Why 'Agents of SHIELD' Chose Robbie Reyes Over Johnny Blaze as Ghost Rider

"Truthfully, Nicolas Cage turned us down," executive producer Jed Whedon jokes.
Courtesy of Marvel; Getty Images

When Agents of SHIELD decided to tackle fan-favorite Marvel character Ghost Rider in season four of the ABC drama, the show's producers had a choice: go with Johnny Blaze, the most well-known iteration of Ghost Rider, or a lesser-known version.

Marvel TV head Jeph Loeb and executive producers Jed Whedon and Maurissa Tancharoen decided to go with option B and cast True Detective alum Gabriel Luna as the newest version of Ghost Rider, Robbie Reyes. Casual fanboys know all about the original Ghost Rider, Johnny Blaze, thanks to the two live-action Ghost Rider movies starring Nicolas Cage, and most of the comic books are about the stunt motorcyclist who sold his soul to who he thought was the devil. So why is Robbie Reyes coming to SHIELD in the fall?

"Truthfully, Nicolas Cage turned us down," Whedon jokes to The Hollywood Reporter. We moved on as fast as we could," Whedon told THR with a laugh before confessing Robbie's backstory was too attractive to pass up.

"At the end of the day, SHIELD is really a show about family," Loeb tells THR. "I know that it looks like a show about a bunch of spies that are running around on a big, giant plane that are saving the world every week, but it really is about a group of people who come together because they have no one else in their lives. When you watch the show from that point of view, you really understand that Coulson (Clark Gregg) is a father figure, and these people around him are people he needs to look after and make sure they're OK."

Since Robbie was introduced into the Marvel canon in 2014, his story has focused on his family history as he lives with and takes care of his developmentally disabled brother Gabe and will do anything to keep both of them away from the gangs that run East Los Angeles.

"Robbie's story, in its inception, is the story of an older brother who's looking after his younger brother, and then how the world of the Ghost Rider changes that dynamic," Loeb says. "That's true of any Marvel hero. We begin in a place where it's something we can all relate to, and then something extraordinary happens to them, not that they've ever asked for it. What we'll find out along the way is Robbie's journey now that he has the burden of being the Ghost Rider, what that does and more importantly how that affects our cast at SHIELD."

To hear Tancharoen tell it, the fact that there is so little source material on Robbie compared with Johnny was also a big factor in their choice.

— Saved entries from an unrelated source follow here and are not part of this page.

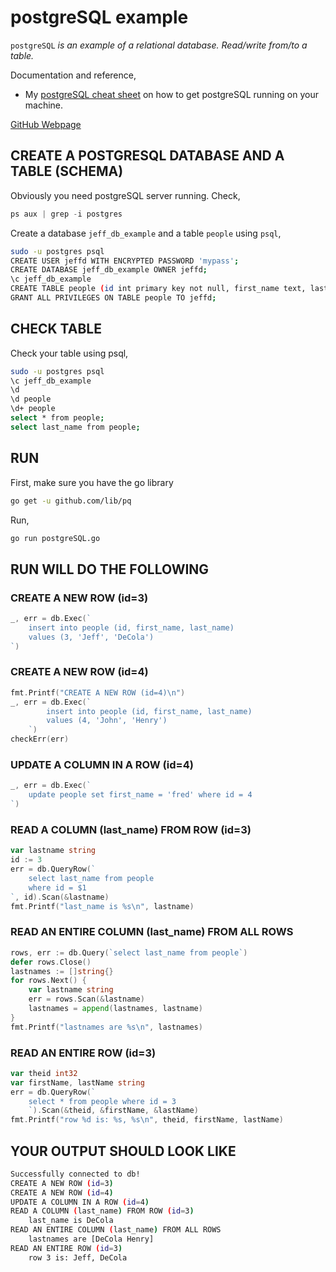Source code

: # postgreSQL example

`postgreSQL` _is an example of
a relational database.
Read/write from/to a table._

Documentation and reference,

* My
  [postgreSQL cheat sheet](https://github.com/JeffDeCola/my-cheat-sheets/tree/master/software/development/software-architectures/database/postgresql-cheat-sheet)
  on how to get postgreSQL running on your machine.

[GitHub Webpage](https://jeffdecola.github.io/my-go-examples/)

## CREATE A POSTGRESQL DATABASE AND A TABLE (SCHEMA)

Obviously you need postgreSQL server running. Check,

```go
ps aux | grep -i postgres
```

Create a database `jeff_db_example` and a table `people` using `psql`,

```bash
sudo -u postgres psql
CREATE USER jeffd WITH ENCRYPTED PASSWORD 'mypass';
CREATE DATABASE jeff_db_example OWNER jeffd;
\c jeff_db_example
CREATE TABLE people (id int primary key not null, first_name text, last_name text);
GRANT ALL PRIVILEGES ON TABLE people TO jeffd;
```

## CHECK TABLE

Check your table using psql,

```bash
sudo -u postgres psql
\c jeff_db_example
\d
\d people
\d+ people
select * from people;
select last_name from people;
```

## RUN

First, make sure you have the go library

```bash
go get -u github.com/lib/pq
```

Run,

```bash
go run postgreSQL.go
```

## RUN WILL DO THE FOLLOWING

### CREATE A NEW ROW (id=3)

```go
_, err = db.Exec(`
    insert into people (id, first_name, last_name)
    values (3, 'Jeff', 'DeCola')
`)
```

### CREATE A NEW ROW (id=4)

```go
fmt.Printf("CREATE A NEW ROW (id=4)\n")
_, err = db.Exec(`
        insert into people (id, first_name, last_name)
        values (4, 'John', 'Henry')
    `)
checkErr(err)
```

### UPDATE A COLUMN IN A ROW (id=4)

```go
_, err = db.Exec(`
    update people set first_name = 'fred' where id = 4
`)
```

### READ A COLUMN (last_name) FROM ROW (id=3)

```go
var lastname string
id := 3
err = db.QueryRow(`
    select last_name from people
    where id = $1
`, id).Scan(&lastname)
fmt.Printf("last_name is %s\n", lastname)
```

### READ AN ENTIRE COLUMN (last_name) FROM ALL ROWS

```go
rows, err := db.Query(`select last_name from people`)
defer rows.Close()
lastnames := []string{}
for rows.Next() {
    var lastname string
    err = rows.Scan(&lastname)
    lastnames = append(lastnames, lastname)
}
fmt.Printf("lastnames are %s\n", lastnames)
```

### READ AN ENTIRE ROW (id=3)

```go
var theid int32
var firstName, lastName string
err = db.QueryRow(`
    select * from people where id = 3
    `).Scan(&theid, &firstName, &lastName)
fmt.Printf("row %d is: %s, %s\n", theid, firstName, lastName)
```

## YOUR OUTPUT SHOULD LOOK LIKE

```bash
Successfully connected to db!
CREATE A NEW ROW (id=3)
CREATE A NEW ROW (id=4)
UPDATE A COLUMN IN A ROW (id=4)
READ A COLUMN (last_name) FROM ROW (id=3)
    last_name is DeCola
READ AN ENTIRE COLUMN (last_name) FROM ALL ROWS
    lastnames are [DeCola Henry]
READ AN ENTIRE ROW (id=3)
    row 3 is: Jeff, DeCola
```
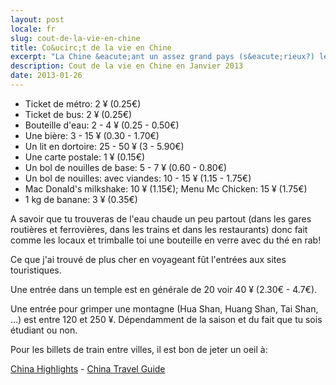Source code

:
 ```yaml
---
layout: post
locale: fr
slug: cout-de-la-vie-en-chine
title: Co&ucirc;t de la vie en Chine
excerpt: "La Chine &eacute;ant un assez grand pays (s&eacute;rieux?) les prix changent parfois d'une r&eacute;gion &agrave; l'autre. &Eacute;videmment les prix changent aussi si tu ach&egrave;tes dans un supermarch&eacute; ou dans la rue."
description: Cout de la vie en Chine en Janvier 2013
date: 2013-01-26
---
```


- Ticket de m&eacute;tro: 2 &yen; (0.25&euro;)
- Ticket de bus: 2 &yen; (0.25&euro;)
- Bouteille d'eau: 2 - 4 &yen; (0.25 - 0.50&euro;)
- Une bi&egrave;re: 3 - 15 &yen; (0.30 - 1.70&euro;)
- Un lit en dortoire: 25 - 50 &yen; (3 - 5.90&euro;)
- Une carte postale: 1 &yen; (0.15&euro;)
- Un bol de nouilles de base: 5 - 7 &yen; (0.60 - 0.80&euro;)
- Un bol de nouilles: avec viandes: 10 - 15 &yen; (1.15 - 1.75&euro;)
- Mac Donald's milkshake: 10 &yen; (1.15&euro;); Menu Mc Chicken: 15 &yen; (1.75&euro;)
- 1 kg de banane: 3 &yen; (0.35&euro;)

A savoir que tu trouveras de l'eau chaude un peu partout (dans les gares routi&egrave;res et ferrovi&egrave;res, dans les trains et dans les restaurants) donc fait comme les locaux et trimballe toi une bouteille en verre avec du th&eacute; en rab!

Ce que j'ai trouv&eacute; de plus cher en voyageant f&ucirc;t l'entr&eacute;es aux sites touristiques.

Une entr&eacute;e dans un temple est en g&eacute;n&eacute;rale de 20 voir 40 &yen; (2.30&euro; - 4.7&euro;).

Une entr&eacute;e pour grimper une montagne (Hua Shan, Huang Shan, Tai Shan, ...) est entre 120 et 250 &yen;. D&eacute;pendamment de la saison et du fait que tu sois &eacute;tudiant ou non.

Pour les billets de train entre villes, il est bon de jeter un oeil &agrave;:

[China Highlights](http://www.chinahighlights.com/china-trains) - [China Travel Guide](http://www.chinatravelguide.com/ctgwiki/Special:CNTrainSearch?method=1)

"People are familiar with Johnny Blaze. Robbie Reyes is a new iteration of the character," Tancharoen tells THR. "There's not a lot of material on the character so it gives us a lot of room to have our take on it. And also, just the fact that he is a young kid who grew up on the streets of East L.A., we liked that backstory. We like seeing a character like that in the mix of our team."

"Most people, when they think of Ghost Rider, just think of the flaming skull, so we can really pick and choose what we do," Whedon adds. 

And because Robbie's story includes the opportunity to add more diversity and inclusivity to their show, Whedon and Tancharoen promise that they will dive into Robbie's family history and his dynamic with his brother "fairly early on."

Agents of SHIELD returns for season four on Tuesday, Sept. 20, at its new time, 10 p.m., on ABC.